» WHAT NEEDS TO BE DONE: Only these lines of the data below are wanted: the one with "1. No documento", the one with "Observo que os", and any lines between them, each repeated exactly.

» DATASET EXTRACT:
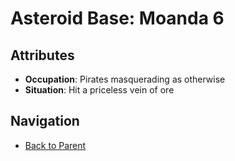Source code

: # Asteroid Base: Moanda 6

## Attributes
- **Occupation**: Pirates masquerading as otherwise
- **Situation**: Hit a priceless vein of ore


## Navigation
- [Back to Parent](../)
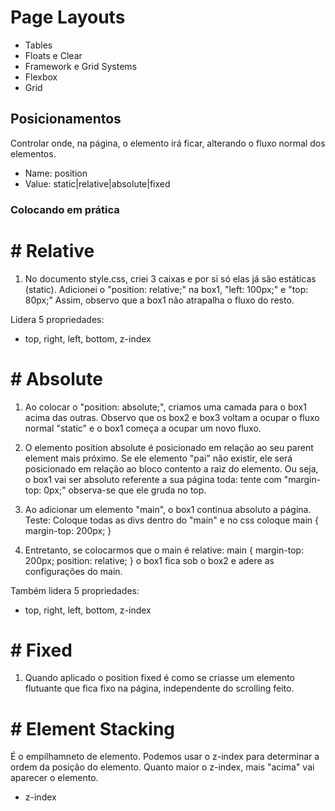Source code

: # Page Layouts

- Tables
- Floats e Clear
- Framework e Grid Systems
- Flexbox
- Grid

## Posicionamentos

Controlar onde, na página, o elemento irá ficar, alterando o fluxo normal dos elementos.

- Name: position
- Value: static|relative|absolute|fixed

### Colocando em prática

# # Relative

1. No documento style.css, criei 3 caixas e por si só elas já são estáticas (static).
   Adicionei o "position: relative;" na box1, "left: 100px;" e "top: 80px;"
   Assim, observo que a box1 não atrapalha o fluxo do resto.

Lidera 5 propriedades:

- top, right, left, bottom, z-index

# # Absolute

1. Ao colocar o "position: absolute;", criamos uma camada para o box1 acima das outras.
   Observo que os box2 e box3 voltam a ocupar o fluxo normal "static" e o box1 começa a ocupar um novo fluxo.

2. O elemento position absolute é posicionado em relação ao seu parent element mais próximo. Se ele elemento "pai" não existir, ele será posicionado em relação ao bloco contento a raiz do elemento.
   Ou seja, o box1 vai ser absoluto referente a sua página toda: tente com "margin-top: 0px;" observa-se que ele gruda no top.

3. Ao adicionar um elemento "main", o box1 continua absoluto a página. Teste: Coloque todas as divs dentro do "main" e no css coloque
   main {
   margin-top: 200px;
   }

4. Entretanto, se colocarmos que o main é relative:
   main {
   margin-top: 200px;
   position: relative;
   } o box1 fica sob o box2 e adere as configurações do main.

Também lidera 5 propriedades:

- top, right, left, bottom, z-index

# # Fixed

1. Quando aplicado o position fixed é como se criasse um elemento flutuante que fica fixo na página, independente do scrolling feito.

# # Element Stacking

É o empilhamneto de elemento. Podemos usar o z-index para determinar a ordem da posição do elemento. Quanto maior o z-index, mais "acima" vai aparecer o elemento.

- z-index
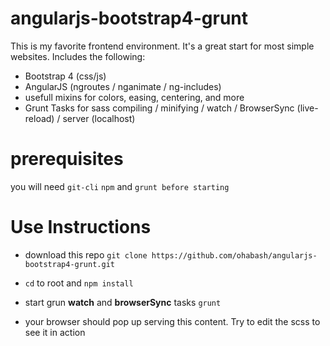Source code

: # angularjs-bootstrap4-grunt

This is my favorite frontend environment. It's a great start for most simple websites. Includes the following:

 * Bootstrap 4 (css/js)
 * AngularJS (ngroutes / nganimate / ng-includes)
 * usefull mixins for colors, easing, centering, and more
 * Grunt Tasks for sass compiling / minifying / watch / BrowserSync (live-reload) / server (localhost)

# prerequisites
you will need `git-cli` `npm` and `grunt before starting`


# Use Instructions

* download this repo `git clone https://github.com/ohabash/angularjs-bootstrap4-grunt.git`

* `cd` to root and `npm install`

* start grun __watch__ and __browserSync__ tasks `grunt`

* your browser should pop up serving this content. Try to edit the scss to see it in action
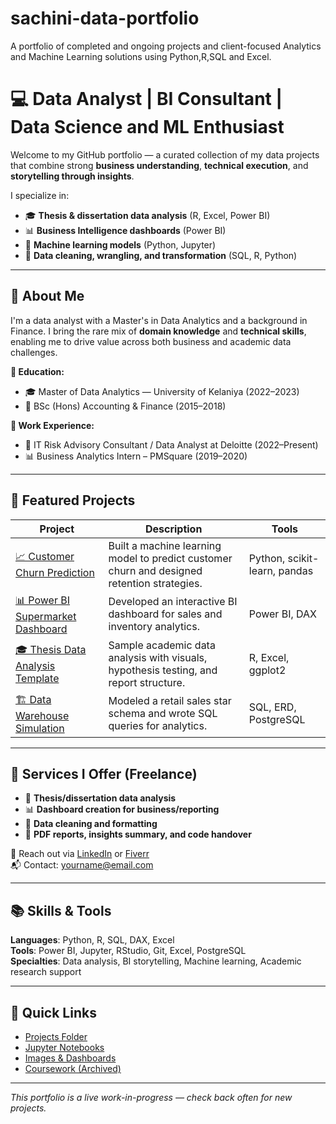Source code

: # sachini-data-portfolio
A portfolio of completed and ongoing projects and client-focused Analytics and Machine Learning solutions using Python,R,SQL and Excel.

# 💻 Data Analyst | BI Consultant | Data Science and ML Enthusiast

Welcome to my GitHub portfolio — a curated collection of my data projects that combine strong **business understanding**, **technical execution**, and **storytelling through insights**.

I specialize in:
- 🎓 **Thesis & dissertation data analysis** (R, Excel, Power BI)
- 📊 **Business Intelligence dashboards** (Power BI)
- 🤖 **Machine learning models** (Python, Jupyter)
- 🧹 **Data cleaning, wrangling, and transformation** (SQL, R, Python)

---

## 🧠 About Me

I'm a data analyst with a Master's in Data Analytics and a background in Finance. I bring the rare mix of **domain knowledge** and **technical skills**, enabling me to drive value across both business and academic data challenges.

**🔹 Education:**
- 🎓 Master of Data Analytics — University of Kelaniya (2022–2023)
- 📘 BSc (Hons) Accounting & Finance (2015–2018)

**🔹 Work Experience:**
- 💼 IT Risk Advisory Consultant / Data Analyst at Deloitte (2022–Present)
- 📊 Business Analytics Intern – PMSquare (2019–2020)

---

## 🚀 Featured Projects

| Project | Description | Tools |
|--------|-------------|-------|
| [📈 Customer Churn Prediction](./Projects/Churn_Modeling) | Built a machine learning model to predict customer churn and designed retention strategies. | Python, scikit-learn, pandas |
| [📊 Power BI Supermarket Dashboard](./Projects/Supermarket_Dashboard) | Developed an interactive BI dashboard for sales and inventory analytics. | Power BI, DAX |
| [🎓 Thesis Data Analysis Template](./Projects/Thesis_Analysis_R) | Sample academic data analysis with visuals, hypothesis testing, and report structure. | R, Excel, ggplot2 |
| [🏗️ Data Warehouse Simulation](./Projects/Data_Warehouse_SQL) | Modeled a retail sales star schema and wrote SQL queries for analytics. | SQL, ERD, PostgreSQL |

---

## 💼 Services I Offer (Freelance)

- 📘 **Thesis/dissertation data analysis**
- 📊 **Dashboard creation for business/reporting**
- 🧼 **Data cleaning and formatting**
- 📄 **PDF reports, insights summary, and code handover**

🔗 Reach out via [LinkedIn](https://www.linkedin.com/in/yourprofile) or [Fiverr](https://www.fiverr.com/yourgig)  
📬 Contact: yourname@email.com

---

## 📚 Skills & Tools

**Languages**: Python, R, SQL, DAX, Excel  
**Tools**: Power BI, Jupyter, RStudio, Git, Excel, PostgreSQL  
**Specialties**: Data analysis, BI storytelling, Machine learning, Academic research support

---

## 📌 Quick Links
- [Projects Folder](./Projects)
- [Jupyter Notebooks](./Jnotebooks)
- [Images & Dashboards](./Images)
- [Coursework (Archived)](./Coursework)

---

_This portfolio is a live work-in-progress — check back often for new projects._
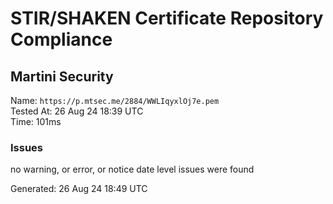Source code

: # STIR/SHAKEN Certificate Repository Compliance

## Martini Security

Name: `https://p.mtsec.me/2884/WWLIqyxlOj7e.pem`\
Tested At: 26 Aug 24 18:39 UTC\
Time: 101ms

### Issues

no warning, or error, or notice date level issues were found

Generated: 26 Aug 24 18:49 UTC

» OUTPUT FOR THIS EXERCISE:
1. No documento style.css, criei 3 caixas e por si só elas já são estáticas (static).
   Adicionei o "position: relative;" na box1, "left: 100px;" e "top: 80px;"
   Assim, observo que a box1 não atrapalha o fluxo do resto.

Lidera 5 propriedades:

- top, right, left, bottom, z-index

# # Absolute

1. Ao colocar o "position: absolute;", criamos uma camada para o box1 acima das outras.
   Observo que os box2 e box3 voltam a ocupar o fluxo normal "static" e o box1 começa a ocupar um novo fluxo.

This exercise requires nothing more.